Problem with cublasSetVector Wrong values of vector in CUDA memory

Hi All,

I got a problem with cublasSetVector function. Hope that someone can help me to find out my error.

In my code, I have to compute an equation like this:

d_X4 = d_sW3 * d_X3


d_X4 (5 x 125,700), d_sW3 (5 x 512), d_X3 (512 x 125,700) are allocated as 1D vectors in the following code fragment:

#define X4_SIZE 5 * 125700

#define MEM_SIZE_X3 125700 * 512 * sizeof(float)

#define SW3_SIZE 5 * 512

float* d_X4;

status = cublasAlloc(X4_SIZE, sizeof(d_X4[0]), (void**)&d_X4);

if (status != CUBLAS_STATUS_SUCCESS) {

fprintf (stderr, "!!!! Device memory allocation error (d_X4)\n");



float* d_X3;

CUDA_SAFE_CALL( cudaMalloc( (void**) &d_X3, MEM_SIZE_X3));

float* d_sW3;

status = cublasAlloc(SW3_SIZE, sizeof(d_sW3[0]), (void**)&d_sW3);

if (status != CUBLAS_STATUS_SUCCESS) {

fprintf (stderr, "!!!! Device memory allocation error (d_sW3)\n");



d_sW3 is initialized by copying data from sW3 array:

constant float sW3 = {


sW3 has 2560 elements (1 x 2560).

The problem is when I try to copy data from sW3 to d_sW3 by:

// Load sW3 to CUDA memory for use with CUBLAS.

status = cublasSetVector(SW3_SIZE, sizeof(sW3[0]), sW3, 1, d_sW3, 1);

if (status != CUBLAS_STATUS_SUCCESS) {

fprintf (stderr, "!!!! device access error (write A)\n");



I always get the all 0 values for d_sW3. This leads to the result of the following call (d_X4) is always 0:

cublasSgemm(‘n’, ‘n’, 5, 125700, 512, 1.0, d_sW3, 5, d_X3, 512, 0.0, d_X4, 5);


Why are you using constant float sW3 declaration?
This will declare the array in constant memory on the GPU.

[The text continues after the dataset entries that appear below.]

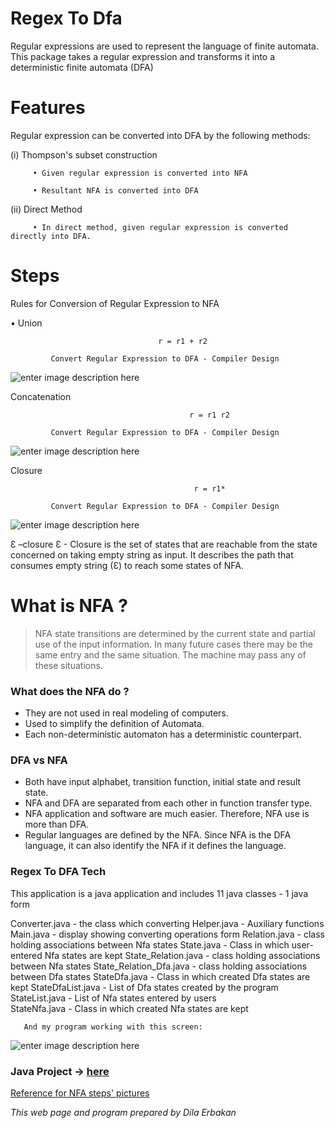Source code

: ﻿
# Regex To Dfa 

Regular expressions are used to represent the language of finite automata.
This package takes a regular expression and transforms it into a deterministic finite automata (DFA)

# Features
Regular expression can be converted into DFA by the following methods:

   (i) Thompson's subset construction
   
         • Given regular expression is converted into NFA

         • Resultant NFA is converted into DFA

(ii) Direct Method

         • In direct method, given regular expression is converted directly into DFA.

# Steps
Rules for Conversion of Regular Expression to NFA
 
• Union
                                     
                                     r = r1 + r2

             Convert Regular Expression to DFA - Compiler Design

![enter image description here](https://scontent.fsaw1-3.fna.fbcdn.net/v/t1.0-9/31955074_10214578550530688_6519123849764667392_n.jpg?_nc_cat=0&oh=a9d0633c3b1ac88894e3be8b699a96dd&oe=5B9D814E)

Concatenation

                                            r = r1 r2

             Convert Regular Expression to DFA - Compiler Design

![enter image description here](https://scontent.fsaw1-3.fna.fbcdn.net/v/t1.0-9/31899278_10214578550570689_5665379519205212160_n.jpg?_nc_cat=0&oh=5b036aed7ec5ceaa7d11bf5cbcbd2454&oe=5B51EDC3)

Closure
                                            
                                             r = r1*

             Convert Regular Expression to DFA - Compiler Design

![enter image description here](https://scontent.fsaw1-3.fna.fbcdn.net/v/t1.0-9/31928670_10214578550490687_3026631696503013376_n.jpg?_nc_cat=0&oh=7935d228180437ff883ed136c2d9acd9&oe=5B8C2B21)

Ɛ –closure
Ɛ - Closure is the set of states that are reachable from the state concerned on taking empty string as input. 
It describes the path that consumes empty string (Ɛ) to reach some states of NFA.

# What is NFA ?

> NFA state transitions are determined 
> by the current state and partial use of 
> the input information. In many future
> cases there may be the same entry
> and the same situation. The machine 
> may pass any of these situations.

### What does the NFA do ?
* They are not used in real modeling of computers.
* Used to simplify the definition of Automata.
* Each non-deterministic automaton has a deterministic counterpart.

### DFA vs NFA

* Both have input alphabet, transition function, initial state and result state.
* NFA and DFA are separated from each other in function transfer type.
* NFA application and software are much easier. Therefore, NFA use is more than DFA.
* Regular languages are defined by the NFA. Since NFA is the DFA language, it can also identify the NFA if it defines the language.

### Regex To DFA Tech

This application is a java application and includes 11 java classes - 1 java form

Converter.java - the class which converting 
Helper.java - Auxiliary functions
Main.java - display showing converting operations form
Relation.java - class holding associations between Nfa states
State.java - Class in which user-entered Nfa states are kept
State_Relation.java - class holding associations between Nfa states
State_Relation_Dfa.java - class holding associations between Dfa states
StateDfa.java - Class in which created Dfa states are kept
StateDfaList.java - List of Dfa states created by the program
StateList.java - List of Nfa states entered by users  
StateNfa.java - Class in which created Nfa states are kept


       And my program working with this screen:

![enter image description here](https://scontent.fsaw1-3.fna.fbcdn.net/v/t1.0-9/31919371_10214578694254281_8193370314416062464_n.jpg?_nc_cat=0&oh=1722f0dad4d62655e03d73ff4dee4a73&oe=5B560824)


### Java Project → [here](https://github.com/dilaerbakan/Automata/blob/master/docs/regexp/Dila_RegExp_to_DFA.jar)


   [nfa information]:  <https://tr.scribd.com/doc/74752180/Otomata-Regex-NFA-DFA-Sunumu>
   [Converting a regex to dfa]: <https://stackoverflow.com/questions/30056643/converting-a-regular-expression-to-a-dfa>
   [Converting a regex to dfa]: <https://cs.stackexchange.com/questions/13599/convert-regular-expression-to-dfa>
   [Converting a regex to dfa]: <http://ecomputernotes.com/compiler-design/convert-regular-expression-to-dfa>
  
  [Reference for NFA steps' pictures ](http://ecomputernotes.com/compiler-design/convert-regular-expression-to-dfa)
  
*This web page and program prepared by Dila Erbakan*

Remove the “constant” and see if it works.

Hi mfatica,

I removed the “constant” declaration and tried to run

the code again. The problem is still the same.

Can you post a self-contained source code?

Hi mfatica,

I found the problem. There was nothing wrong with cublasSetVector(). The bug is inside my code to copy back the values of d_sW3 to host memory to check for its validation.

However, may you explain to me why the code gave different results with “constant” and without it. If it relates to the allocation place (on graphics card memory or host memory), it should only affect the performance, not the result of computation.